Jessica - there doesn't seem to be a pattern with this stomach pain. Both Hubs and I are dieting at the moment so everything is pretty low fat. The day before the pain in my stomach I completely lost my appetite - very unusual for me! I didn't eat until 9pm that night and had a low fat version of Macaroni cheese. Which could have kicked it off, but I've had cheese since and had no problems. So I'm left scratching my head as to what caused the pain. When it was happening though I would have happily taken morphine even though it makes me a bit aggressive! I've had a few twinges since but nothing on the scale of Thursday! Mel- I hope you had a good birthday and were spoilt rotten! Thank you so much for your offer of support. I do the same things you do to try and get me out of a dark mood. It does work but sometimes you just have to give in to it. I found a site today for neuro opthalmologists which was interesting - but I can't remember what it was called. It looked at ways to test for bilateral ptosis. Cover the eye with ptosis (get in front of a mirror first!), then close your "good" eye for 20 sec. Look in the mirror with the ptosis eye still covered. My "good" eye lid actually drooped and had ptosis also! Its only the muscles in my forhead that are pulling my eyebrow up that are keeping this eye open. So I have learnt a new party trick today! Very tired today, been on oxygen most of the day. Ive been taking 75mg of mestinon every 4 hours but my ptosis and DV are yet to go away. Thanks again:grouphug: Rach |
Hey Rach,
So sorry you're still going through so much. I don't even know what to say anymore...my heart goes out to you. You're a very strong women, so just hang in there...good things are going to happen for you. Good luck with your hospital stay...this could be the one.:) Take care and keep us updated. Thanks for the new party trick!;) Hugs, Pat |
Hi Rachel,
By any chance, did you ask your neuro. about the Ryanodine antibodies- if you may have them, I mean? I keep remembering this thing I came across....It says that people with this antibody (without having Musk or achr) do not show jitter on a single fibre... http://jnnp.bmj.com/content/76/5/714.abstract Nicky |
Hi Rach,
sorry you are still having a bad time at the moment, just to let you know I'm thinking of you. I wish I could transport some of the coolness of the UK to here, its been warm, and tomorrow will be 37c(98F), I'm at my brothers place in Perth, I'm just thankful they have a pool> I hope today is a better day for you Kate |
Ptosis/and lots of other stuff....sorry
Hi Rach,
Just wanted you to know you are in my thoughts and hopefully you'll get some answers soon. You have dealt with so much!!! I think it is perfectly normal to feel some sort of depression with any disease. It is like grieving for a loss. I know I have days where I just sit down and cry until I'm done. I try not to stay in that frame of mind for too long but it does help to get it out. This disease is such a roller coaster and it can drive you insane!!! I know things are going to get better for you soon!!!:hug: Kendra |
Hi
Thanks again for your replies. I seem to be a bit better mood wise at the moment although my MG flare continues. Yesterday was the first day in over a week that my eye stayed open with mestinon. However today My eye refuses to open and my face has also been messed up with it. Swings and roundabouts I think.

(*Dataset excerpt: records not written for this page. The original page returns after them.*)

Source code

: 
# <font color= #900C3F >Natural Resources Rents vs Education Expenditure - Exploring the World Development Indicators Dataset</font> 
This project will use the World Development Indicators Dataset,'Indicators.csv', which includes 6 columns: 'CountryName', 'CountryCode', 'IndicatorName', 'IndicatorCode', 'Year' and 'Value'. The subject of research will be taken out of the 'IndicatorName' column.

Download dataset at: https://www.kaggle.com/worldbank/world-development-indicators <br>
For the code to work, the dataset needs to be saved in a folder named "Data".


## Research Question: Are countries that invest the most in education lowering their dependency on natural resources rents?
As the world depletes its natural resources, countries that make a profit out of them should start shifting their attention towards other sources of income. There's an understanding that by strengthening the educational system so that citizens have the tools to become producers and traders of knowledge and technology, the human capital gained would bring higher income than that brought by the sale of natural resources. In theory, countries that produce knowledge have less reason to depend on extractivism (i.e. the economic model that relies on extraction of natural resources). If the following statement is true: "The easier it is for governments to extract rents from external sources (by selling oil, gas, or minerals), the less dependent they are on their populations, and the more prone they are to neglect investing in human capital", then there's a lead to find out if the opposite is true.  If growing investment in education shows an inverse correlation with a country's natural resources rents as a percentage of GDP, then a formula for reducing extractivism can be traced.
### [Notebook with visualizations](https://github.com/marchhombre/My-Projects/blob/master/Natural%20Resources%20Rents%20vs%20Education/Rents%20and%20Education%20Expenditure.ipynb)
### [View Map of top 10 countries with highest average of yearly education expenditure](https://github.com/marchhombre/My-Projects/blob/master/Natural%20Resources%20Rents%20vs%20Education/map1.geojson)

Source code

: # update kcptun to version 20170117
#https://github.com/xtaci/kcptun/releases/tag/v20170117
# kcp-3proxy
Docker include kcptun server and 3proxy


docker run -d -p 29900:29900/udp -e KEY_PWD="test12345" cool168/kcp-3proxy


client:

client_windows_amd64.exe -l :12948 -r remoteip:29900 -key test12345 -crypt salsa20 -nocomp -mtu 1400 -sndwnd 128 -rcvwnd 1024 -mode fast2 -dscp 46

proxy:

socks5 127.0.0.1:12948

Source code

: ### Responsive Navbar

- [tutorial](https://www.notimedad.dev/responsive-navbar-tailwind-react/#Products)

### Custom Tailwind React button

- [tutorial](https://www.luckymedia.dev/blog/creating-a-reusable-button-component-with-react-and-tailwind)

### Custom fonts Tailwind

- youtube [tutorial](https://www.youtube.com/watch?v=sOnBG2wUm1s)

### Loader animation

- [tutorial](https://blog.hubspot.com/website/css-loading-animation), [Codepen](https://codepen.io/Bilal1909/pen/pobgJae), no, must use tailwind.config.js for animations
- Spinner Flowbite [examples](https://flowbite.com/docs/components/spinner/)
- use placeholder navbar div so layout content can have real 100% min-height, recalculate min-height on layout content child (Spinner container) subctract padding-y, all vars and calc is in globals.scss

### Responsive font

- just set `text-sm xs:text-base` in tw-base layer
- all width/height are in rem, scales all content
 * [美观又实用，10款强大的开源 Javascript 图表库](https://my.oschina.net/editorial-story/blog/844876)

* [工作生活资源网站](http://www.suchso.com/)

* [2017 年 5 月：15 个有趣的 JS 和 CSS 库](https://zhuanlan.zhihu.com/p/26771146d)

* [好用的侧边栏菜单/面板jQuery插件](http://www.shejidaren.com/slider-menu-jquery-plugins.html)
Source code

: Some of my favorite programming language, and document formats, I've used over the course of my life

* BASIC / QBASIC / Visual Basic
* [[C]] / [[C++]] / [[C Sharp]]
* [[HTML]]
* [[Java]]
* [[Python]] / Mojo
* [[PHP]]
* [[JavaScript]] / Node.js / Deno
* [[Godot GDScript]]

Spoke to the MG nurse at Oxford today who is lovely as we have a concern that although I have been booked in they may not have a bed for me. She gave me the name and number of who to call so that's good. She also ran through with me what they will be doing whilst I'm there. Unfortunately it looks like EMG / SFEMG number 5 is going to take place. At least the guy that does it there makes it pretty painless. I will however end up looking like a pin cushion. They seem much more organised there and the MG nurse treats me very well and seems to believe me so thats good. Nicky - I don't think I've been tested for those antibodies so I will make sure I ask. Redtail- I would welcome some warmish weather! Its been sleeting all day, but no snow! Thank you for your kind words. Pat - thank you for your message of support. I really hope we get some where this time with next months hospital admission. I try and remain hopeful but its difficult, Ive been through the "we will admit you for tests and find out what it is" before and was treated terribly. Kendra- Thank you for your message of support. I really appreciate you all taking the time out for me. Sorry in advance for any spelling mistakes etc. Ptosis not good and double vision. Makes typing such an adventure! Love Rach:grouphug: |
Please forgive me, but I had to laugh out loud when I read " Makes typing an adventure" No truer words could express what it's like when your vision is off, and you're trying to type.. It cracked me up.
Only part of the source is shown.